A white supremacist in a police uniform is more dangerous than the member of any organization Illinois legislators might want to see designated as a terror group, because a white supremacist in a police uniform is operating under the color of law. Police officers have little meaningful oversight or accountability, and they are entrusted to use force on individuals not complying with government rules.

Police links to white supremacist groups are difficult to uncover and even more difficult to break, thanks to a cop culture that values a “no snitching” code (the so-called blue wall of silence). And thanks in large part to state laws and union-negotiated rules, it’s exceedingly difficult for police chiefs to fire problem cops with histories of abuse, let alone those that may have affiliations that ought to be incompatible with police work. A recent Washington Post investigation found that the country’s largest police departments had reinstated more than 400 officers who had previously been fired for misconduct, usually after union-contract-mandated arbitration.
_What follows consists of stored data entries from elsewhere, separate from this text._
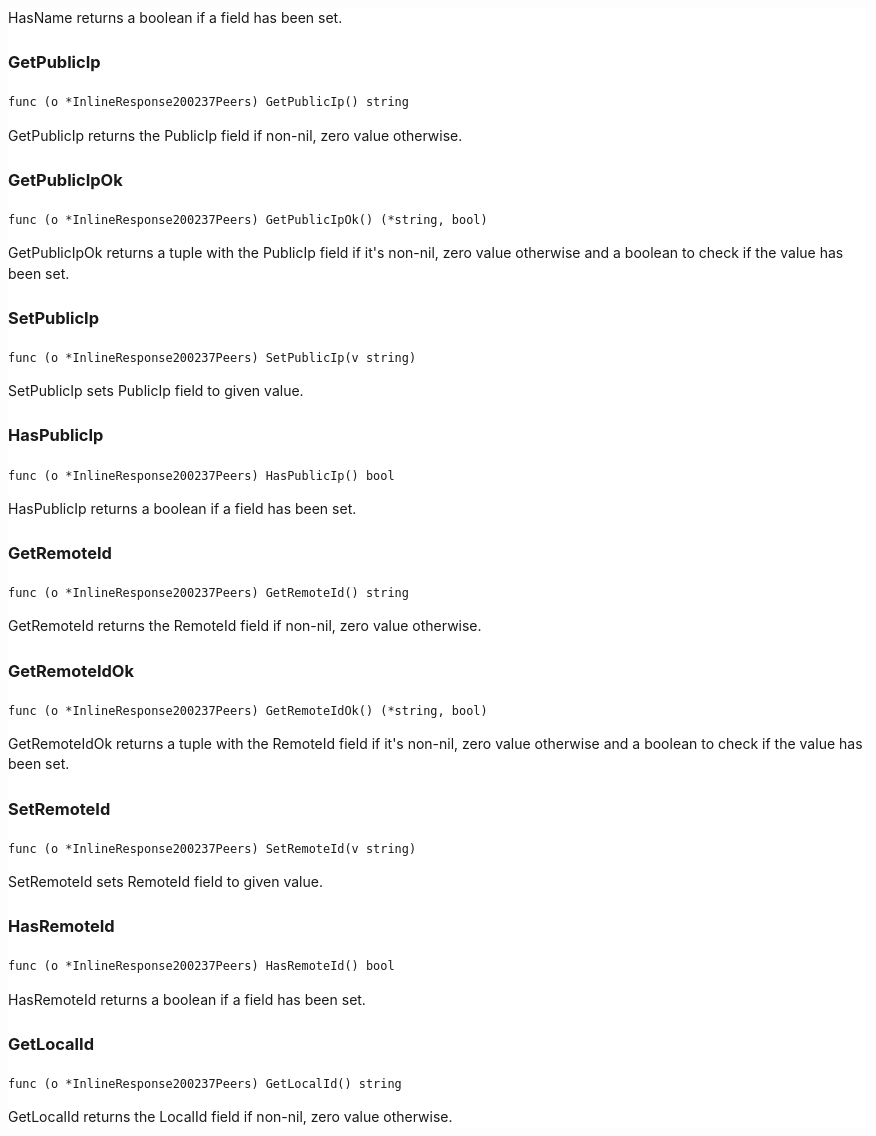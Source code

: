 HasName returns a boolean if a field has been set.

### GetPublicIp

`func (o *InlineResponse200237Peers) GetPublicIp() string`

GetPublicIp returns the PublicIp field if non-nil, zero value otherwise.

### GetPublicIpOk

`func (o *InlineResponse200237Peers) GetPublicIpOk() (*string, bool)`

GetPublicIpOk returns a tuple with the PublicIp field if it's non-nil, zero value otherwise
and a boolean to check if the value has been set.

### SetPublicIp

`func (o *InlineResponse200237Peers) SetPublicIp(v string)`

SetPublicIp sets PublicIp field to given value.

### HasPublicIp

`func (o *InlineResponse200237Peers) HasPublicIp() bool`

HasPublicIp returns a boolean if a field has been set.

### GetRemoteId

`func (o *InlineResponse200237Peers) GetRemoteId() string`

GetRemoteId returns the RemoteId field if non-nil, zero value otherwise.

### GetRemoteIdOk

`func (o *InlineResponse200237Peers) GetRemoteIdOk() (*string, bool)`

GetRemoteIdOk returns a tuple with the RemoteId field if it's non-nil, zero value otherwise
and a boolean to check if the value has been set.

### SetRemoteId

`func (o *InlineResponse200237Peers) SetRemoteId(v string)`

SetRemoteId sets RemoteId field to given value.

### HasRemoteId

`func (o *InlineResponse200237Peers) HasRemoteId() bool`

HasRemoteId returns a boolean if a field has been set.

### GetLocalId

`func (o *InlineResponse200237Peers) GetLocalId() string`

GetLocalId returns the LocalId field if non-nil, zero value otherwise.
“It is vital that we stand in total opposition to the hatred, bigotry and violence displayed by the white nationalist and neo-Nazi groups in Charlottesville this past weekend,” Illinois state Sen. Don Harmon (D–Oak Park), who sponsored the resolution, said after his bill passed. “They are the heirs to the Ku Klux Klan and the Nazis. We fought two bloody wars in opposition to their ideologies. We must continue to fight those same twisted ideologies today.”

Police departments themselves have sometimes been among the most racist institutions in American history. Decades of state lawmaking and undue deference to police union reps have turned cops into a uniquely privileged class, and have turned many of those they are sworn to serve and protect into second-class citizens.

Illinois lawmakers have the power to pass legislation to change this. But that would require challenging powerful special interests. Empty preening is easier.